[Exercise requirements]:
Everything in the listing must be repeated word for word.

[Available data]:
╭──

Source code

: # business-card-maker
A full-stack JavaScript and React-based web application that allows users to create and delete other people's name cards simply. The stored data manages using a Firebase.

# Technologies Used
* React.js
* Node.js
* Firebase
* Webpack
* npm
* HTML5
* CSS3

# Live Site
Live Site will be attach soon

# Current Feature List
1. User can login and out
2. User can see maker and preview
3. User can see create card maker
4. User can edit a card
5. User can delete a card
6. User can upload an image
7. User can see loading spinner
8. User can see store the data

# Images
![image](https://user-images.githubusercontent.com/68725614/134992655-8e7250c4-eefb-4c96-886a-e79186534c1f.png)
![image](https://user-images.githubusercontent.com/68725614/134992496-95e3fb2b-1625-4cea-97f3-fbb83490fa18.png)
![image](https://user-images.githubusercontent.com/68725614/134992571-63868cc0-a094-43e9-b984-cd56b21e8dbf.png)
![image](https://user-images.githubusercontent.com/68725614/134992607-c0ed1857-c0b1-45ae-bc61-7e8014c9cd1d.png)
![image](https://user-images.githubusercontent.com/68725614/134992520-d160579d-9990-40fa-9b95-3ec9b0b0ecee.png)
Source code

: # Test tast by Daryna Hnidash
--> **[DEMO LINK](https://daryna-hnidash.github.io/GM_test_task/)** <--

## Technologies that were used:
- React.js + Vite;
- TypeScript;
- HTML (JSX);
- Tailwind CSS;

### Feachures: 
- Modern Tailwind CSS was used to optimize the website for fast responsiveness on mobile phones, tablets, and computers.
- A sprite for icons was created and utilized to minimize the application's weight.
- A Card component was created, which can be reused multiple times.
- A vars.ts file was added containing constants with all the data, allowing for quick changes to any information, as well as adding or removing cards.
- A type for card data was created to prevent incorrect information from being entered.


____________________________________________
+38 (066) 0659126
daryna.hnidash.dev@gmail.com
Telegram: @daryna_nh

╰──

[Response to this exercise]:
Source code

: # business-card-maker
A full-stack JavaScript and React-based web application that allows users to create and delete other people's name cards simply. The stored data manages using a Firebase.

# Technologies Used
* React.js
* Node.js
* Firebase
* Webpack
* npm
* HTML5
* CSS3

# Live Site
Live Site will be attach soon

# Current Feature List
1. User can login and out
2. User can see maker and preview
3. User can see create card maker
4. User can edit a card
5. User can delete a card
6. User can upload an image
7. User can see loading spinner
8. User can see store the data

# Images
![image](https://user-images.githubusercontent.com/68725614/134992655-8e7250c4-eefb-4c96-886a-e79186534c1f.png)
![image](https://user-images.githubusercontent.com/68725614/134992496-95e3fb2b-1625-4cea-97f3-fbb83490fa18.png)
![image](https://user-images.githubusercontent.com/68725614/134992571-63868cc0-a094-43e9-b984-cd56b21e8dbf.png)
![image](https://user-images.githubusercontent.com/68725614/134992607-c0ed1857-c0b1-45ae-bc61-7e8014c9cd1d.png)
![image](https://user-images.githubusercontent.com/68725614/134992520-d160579d-9990-40fa-9b95-3ec9b0b0ecee.png)
Source code

: # Test tast by Daryna Hnidash
--> **[DEMO LINK](https://daryna-hnidash.github.io/GM_test_task/)** <--

## Technologies that were used:
- React.js + Vite;
- TypeScript;
- HTML (JSX);
- Tailwind CSS;

### Feachures: 
- Modern Tailwind CSS was used to optimize the website for fast responsiveness on mobile phones, tablets, and computers.
- A sprite for icons was created and utilized to minimize the application's weight.
- A Card component was created, which can be reused multiple times.
- A vars.ts file was added containing constants with all the data, allowing for quick changes to any information, as well as adding or removing cards.
- A type for card data was created to prevent incorrect information from being entered.


____________________________________________
+38 (066) 0659126
daryna.hnidash.dev@gmail.com
Telegram: @daryna_nh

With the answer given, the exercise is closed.